───── Record set

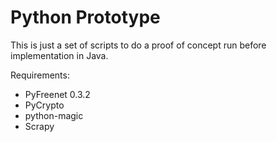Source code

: # Python Prototype

This is just a set of scripts to do a proof of concept run before implementation in Java.

Requirements:

* PyFreenet 0.3.2
* PyCrypto
* python-magic
* Scrapy
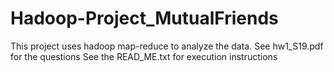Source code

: # Hadoop-Project_MutualFriends
  This project uses hadoop map-reduce to analyze the data.
  See hw1_S19.pdf for the questions
  See the READ_ME.txt for execution instructions
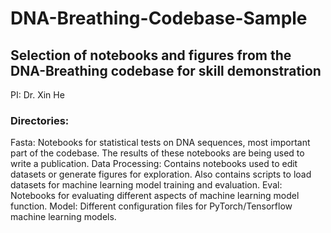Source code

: # DNA-Breathing-Codebase-Sample
## Selection of notebooks and figures from the DNA-Breathing codebase for skill demonstration

PI: Dr. Xin He

### Directories:

Fasta: Notebooks for statistical tests on DNA sequences, most important part of the codebase. The results of these notebooks are being used to write a publication.
Data Processing: Contains notebooks used to edit datasets or generate figures for exploration. Also contains scripts to load datasets for machine learning model training and evaluation.
Eval: Notebooks for evaluating different aspects of machine learning model function.
Model: Different configuration files for PyTorch/Tensorflow machine learning models.
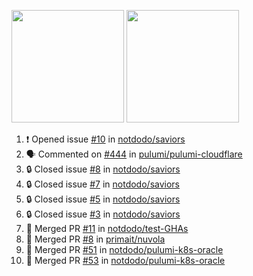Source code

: <a href="https://github.com/notdodo"><img src="https://github-readme-stats.vercel.app/api?username=notdodo&count_private=true&theme=dark" height="180" /></a> <a href="https://github.com/notdodo"><img src="https://github-readme-stats.vercel.app/api/top-langs/?username=notdodo&langs_count=8&theme=dark&hide=tex,java,html,css&layout=compact" height="180" /></a>

<!--START_SECTION:activity-->
1. ❗ Opened issue [#10](https://github.com/notdodo/saviors/issues/10) in [notdodo/saviors](https://github.com/notdodo/saviors)
2. 🗣 Commented on [#444](https://github.com/pulumi/pulumi-cloudflare/issues/444#issuecomment-1752176704) in [pulumi/pulumi-cloudflare](https://github.com/pulumi/pulumi-cloudflare)
3. 🔒 Closed issue [#8](https://github.com/notdodo/saviors/issues/8) in [notdodo/saviors](https://github.com/notdodo/saviors)
4. 🔒 Closed issue [#7](https://github.com/notdodo/saviors/issues/7) in [notdodo/saviors](https://github.com/notdodo/saviors)
5. 🔒 Closed issue [#5](https://github.com/notdodo/saviors/issues/5) in [notdodo/saviors](https://github.com/notdodo/saviors)
6. 🔒 Closed issue [#3](https://github.com/notdodo/saviors/issues/3) in [notdodo/saviors](https://github.com/notdodo/saviors)
7. 🎉 Merged PR [#11](https://github.com/notdodo/test-GHAs/pull/11) in [notdodo/test-GHAs](https://github.com/notdodo/test-GHAs)
8. 🎉 Merged PR [#8](https://github.com/primait/nuvola/pull/8) in [primait/nuvola](https://github.com/primait/nuvola)
9. 🎉 Merged PR [#51](https://github.com/notdodo/pulumi-k8s-oracle/pull/51) in [notdodo/pulumi-k8s-oracle](https://github.com/notdodo/pulumi-k8s-oracle)
10. 🎉 Merged PR [#53](https://github.com/notdodo/pulumi-k8s-oracle/pull/53) in [notdodo/pulumi-k8s-oracle](https://github.com/notdodo/pulumi-k8s-oracle)
<!--END_SECTION:activity-->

──────────

> _How to complete this task_
Could you transcribe all of the data exactly, keeping every picture out of the copy?

> _Response area_
Source code

: # Python Prototype

This is just a set of scripts to do a proof of concept run before implementation in Java.

Requirements:

* PyFreenet 0.3.2
* PyCrypto
* python-magic
* Scrapy
Source code

: # Hadoop-Project_MutualFriends
  This project uses hadoop map-reduce to analyze the data.
  See hw1_S19.pdf for the questions
  See the READ_ME.txt for execution instructions
Source code

: # DNA-Breathing-Codebase-Sample
## Selection of notebooks and figures from the DNA-Breathing codebase for skill demonstration

PI: Dr. Xin He

### Directories:

Fasta: Notebooks for statistical tests on DNA sequences, most important part of the codebase. The results of these notebooks are being used to write a publication.
Data Processing: Contains notebooks used to edit datasets or generate figures for exploration. Also contains scripts to load datasets for machine learning model training and evaluation.
Eval: Notebooks for evaluating different aspects of machine learning model function.
Model: Different configuration files for PyTorch/Tensorflow machine learning models.
Source code

: <a href="https://github.com/notdodo"><img src="https://github-readme-stats.vercel.app/api?username=notdodo&count_private=true&theme=dark" height="180" /></a> <a href="https://github.com/notdodo"><img src="https://github-readme-stats.vercel.app/api/top-langs/?username=notdodo&langs_count=8&theme=dark&hide=tex,java,html,css&layout=compact" height="180" /></a>

<!--START_SECTION:activity-->
1. ❗ Opened issue [#10](https://github.com/notdodo/saviors/issues/10) in [notdodo/saviors](https://github.com/notdodo/saviors)
2. 🗣 Commented on [#444](https://github.com/pulumi/pulumi-cloudflare/issues/444#issuecomment-1752176704) in [pulumi/pulumi-cloudflare](https://github.com/pulumi/pulumi-cloudflare)
3. 🔒 Closed issue [#8](https://github.com/notdodo/saviors/issues/8) in [notdodo/saviors](https://github.com/notdodo/saviors)
4. 🔒 Closed issue [#7](https://github.com/notdodo/saviors/issues/7) in [notdodo/saviors](https://github.com/notdodo/saviors)
5. 🔒 Closed issue [#5](https://github.com/notdodo/saviors/issues/5) in [notdodo/saviors](https://github.com/notdodo/saviors)
6. 🔒 Closed issue [#3](https://github.com/notdodo/saviors/issues/3) in [notdodo/saviors](https://github.com/notdodo/saviors)
7. 🎉 Merged PR [#11](https://github.com/notdodo/test-GHAs/pull/11) in [notdodo/test-GHAs](https://github.com/notdodo/test-GHAs)
8. 🎉 Merged PR [#8](https://github.com/primait/nuvola/pull/8) in [primait/nuvola](https://github.com/primait/nuvola)
9. 🎉 Merged PR [#51](https://github.com/notdodo/pulumi-k8s-oracle/pull/51) in [notdodo/pulumi-k8s-oracle](https://github.com/notdodo/pulumi-k8s-oracle)
10. 🎉 Merged PR [#53](https://github.com/notdodo/pulumi-k8s-oracle/pull/53) in [notdodo/pulumi-k8s-oracle](https://github.com/notdodo/pulumi-k8s-oracle)
<!--END_SECTION:activity-->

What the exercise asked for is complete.